WHAT THIS TASK INVOLVES -> All lines holding the word "Left" should be located in the records and copied.

[Items from a dataset]
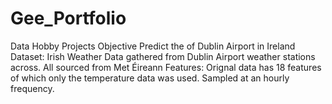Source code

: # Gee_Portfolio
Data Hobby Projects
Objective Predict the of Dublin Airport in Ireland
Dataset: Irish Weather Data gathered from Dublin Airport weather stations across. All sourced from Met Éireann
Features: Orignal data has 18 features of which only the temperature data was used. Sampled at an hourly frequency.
==
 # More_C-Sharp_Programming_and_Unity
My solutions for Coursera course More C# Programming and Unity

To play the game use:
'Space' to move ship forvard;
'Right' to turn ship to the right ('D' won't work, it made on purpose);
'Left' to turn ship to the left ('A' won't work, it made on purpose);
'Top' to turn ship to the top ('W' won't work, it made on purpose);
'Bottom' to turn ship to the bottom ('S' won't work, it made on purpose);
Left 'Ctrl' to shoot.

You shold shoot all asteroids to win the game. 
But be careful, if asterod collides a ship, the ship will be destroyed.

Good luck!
* * *
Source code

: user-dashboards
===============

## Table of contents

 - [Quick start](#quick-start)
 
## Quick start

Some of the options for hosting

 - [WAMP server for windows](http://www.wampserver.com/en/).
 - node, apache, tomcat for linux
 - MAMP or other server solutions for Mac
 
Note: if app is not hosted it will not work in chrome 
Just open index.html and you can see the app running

SOLUTION TO THE EXERCISE ->
'Left' to turn ship to the left ('A' won't work, it made on purpose);
Left 'Ctrl' to shoot.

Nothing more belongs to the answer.